Details
- NVIDIA announced at SC25 that 80 new scientific computing systems, collectively providing 4,500 exaflops of AI performance, have launched worldwide in the past year.
- The Texas Advanced Computing Center’s Horizon system, launching in 2026, features 4,000 Blackwell GPUs and delivers 300 petaflops to support research in astrophysics, materials science, disease modeling, and seismic analysis.
- The U.S. Department of Energy has invested in seven new AI supercomputers, including Solstice at Argonne National Laboratory, which will be powered by 100,000 Blackwell GPUs and is projected to reach 1,000 exaflops of AI training capability.
- Europe’s efforts include Germany's JUPITER system surpassing one exaflop, as well as major deployments like Blue Lion, Gefion, and Isambard-AI; Asian countries such as Japan, South Korea, and Taiwan are also ramping up AI supercomputing investments.

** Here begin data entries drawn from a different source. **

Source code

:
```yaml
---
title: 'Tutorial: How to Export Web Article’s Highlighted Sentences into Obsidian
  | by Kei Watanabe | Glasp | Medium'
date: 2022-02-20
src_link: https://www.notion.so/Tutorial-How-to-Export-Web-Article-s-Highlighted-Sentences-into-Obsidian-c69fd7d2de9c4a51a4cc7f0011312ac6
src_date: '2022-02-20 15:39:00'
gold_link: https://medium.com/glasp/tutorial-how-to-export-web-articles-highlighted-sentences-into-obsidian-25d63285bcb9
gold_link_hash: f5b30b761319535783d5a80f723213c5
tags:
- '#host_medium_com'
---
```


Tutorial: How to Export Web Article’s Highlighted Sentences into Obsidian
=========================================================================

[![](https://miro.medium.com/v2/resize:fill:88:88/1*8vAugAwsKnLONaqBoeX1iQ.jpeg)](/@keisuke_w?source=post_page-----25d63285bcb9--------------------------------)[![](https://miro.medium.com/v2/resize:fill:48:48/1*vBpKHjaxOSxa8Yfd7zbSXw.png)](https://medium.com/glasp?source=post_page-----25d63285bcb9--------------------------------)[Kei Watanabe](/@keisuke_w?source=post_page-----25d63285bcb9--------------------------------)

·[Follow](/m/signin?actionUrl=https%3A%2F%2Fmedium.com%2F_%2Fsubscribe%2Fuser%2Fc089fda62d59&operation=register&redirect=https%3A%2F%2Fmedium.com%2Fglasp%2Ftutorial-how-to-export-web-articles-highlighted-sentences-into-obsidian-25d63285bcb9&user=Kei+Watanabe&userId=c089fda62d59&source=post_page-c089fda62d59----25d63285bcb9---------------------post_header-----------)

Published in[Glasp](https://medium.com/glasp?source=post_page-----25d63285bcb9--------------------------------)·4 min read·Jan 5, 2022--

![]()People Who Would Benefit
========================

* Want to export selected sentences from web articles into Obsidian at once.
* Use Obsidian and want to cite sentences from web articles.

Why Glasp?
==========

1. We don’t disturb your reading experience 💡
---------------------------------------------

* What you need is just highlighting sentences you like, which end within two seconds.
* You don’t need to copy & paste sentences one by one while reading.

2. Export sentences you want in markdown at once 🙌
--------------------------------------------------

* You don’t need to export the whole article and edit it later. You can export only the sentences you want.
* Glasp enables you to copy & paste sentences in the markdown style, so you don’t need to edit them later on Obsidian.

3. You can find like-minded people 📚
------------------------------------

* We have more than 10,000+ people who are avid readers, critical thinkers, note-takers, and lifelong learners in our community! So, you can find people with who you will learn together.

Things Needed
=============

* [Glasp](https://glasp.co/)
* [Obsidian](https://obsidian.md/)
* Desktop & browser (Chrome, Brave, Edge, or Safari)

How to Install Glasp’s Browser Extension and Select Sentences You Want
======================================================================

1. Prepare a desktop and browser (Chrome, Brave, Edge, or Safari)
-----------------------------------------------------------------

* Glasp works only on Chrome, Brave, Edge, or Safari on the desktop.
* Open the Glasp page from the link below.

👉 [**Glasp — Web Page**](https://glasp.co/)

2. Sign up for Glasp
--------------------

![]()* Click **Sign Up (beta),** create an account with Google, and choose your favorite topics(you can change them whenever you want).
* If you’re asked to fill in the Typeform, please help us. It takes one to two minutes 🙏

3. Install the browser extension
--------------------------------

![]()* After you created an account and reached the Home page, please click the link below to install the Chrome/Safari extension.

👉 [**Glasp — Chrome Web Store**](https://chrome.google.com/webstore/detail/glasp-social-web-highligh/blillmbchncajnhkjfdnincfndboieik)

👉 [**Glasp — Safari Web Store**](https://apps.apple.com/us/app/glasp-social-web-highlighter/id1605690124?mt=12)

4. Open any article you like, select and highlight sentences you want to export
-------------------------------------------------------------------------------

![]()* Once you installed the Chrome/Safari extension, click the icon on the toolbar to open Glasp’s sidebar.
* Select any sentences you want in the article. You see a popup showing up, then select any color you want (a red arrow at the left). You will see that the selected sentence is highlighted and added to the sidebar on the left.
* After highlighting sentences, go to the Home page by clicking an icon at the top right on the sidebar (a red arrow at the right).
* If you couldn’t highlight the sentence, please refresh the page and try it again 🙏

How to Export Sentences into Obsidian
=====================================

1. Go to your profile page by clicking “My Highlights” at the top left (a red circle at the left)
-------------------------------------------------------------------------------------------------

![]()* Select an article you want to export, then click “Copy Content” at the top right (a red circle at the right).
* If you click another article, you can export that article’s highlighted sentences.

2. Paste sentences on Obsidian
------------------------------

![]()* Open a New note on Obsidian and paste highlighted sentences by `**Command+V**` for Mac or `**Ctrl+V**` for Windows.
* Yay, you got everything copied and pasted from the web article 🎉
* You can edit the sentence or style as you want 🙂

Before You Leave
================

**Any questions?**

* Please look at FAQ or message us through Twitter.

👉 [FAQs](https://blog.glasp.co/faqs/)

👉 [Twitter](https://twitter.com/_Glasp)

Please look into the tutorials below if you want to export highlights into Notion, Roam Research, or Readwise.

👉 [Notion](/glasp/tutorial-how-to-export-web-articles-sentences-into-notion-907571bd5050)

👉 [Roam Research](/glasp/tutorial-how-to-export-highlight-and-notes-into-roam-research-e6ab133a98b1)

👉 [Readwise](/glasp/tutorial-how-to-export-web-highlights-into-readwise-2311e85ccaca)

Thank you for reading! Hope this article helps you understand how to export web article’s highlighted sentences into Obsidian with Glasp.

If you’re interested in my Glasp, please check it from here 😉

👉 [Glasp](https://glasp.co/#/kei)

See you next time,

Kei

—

- Accelerated computing, now dominated by NVIDIA GPUs and the CUDA-X ecosystem, has overtaken CPU-based architectures, marking a new era where GPU-powered systems are the standard for high-performance scientific research.
Impact
NVIDIA’s sweeping expansion signals the end of CPU dominance: GPU-accelerated systems now power 80% of new deployments, dropping CPU-only market share to below 15% in six years. This new scale enables breakthroughs in fields from climate modeling to quantum research and underscores intensifying global competition among supercomputing powers through 2027.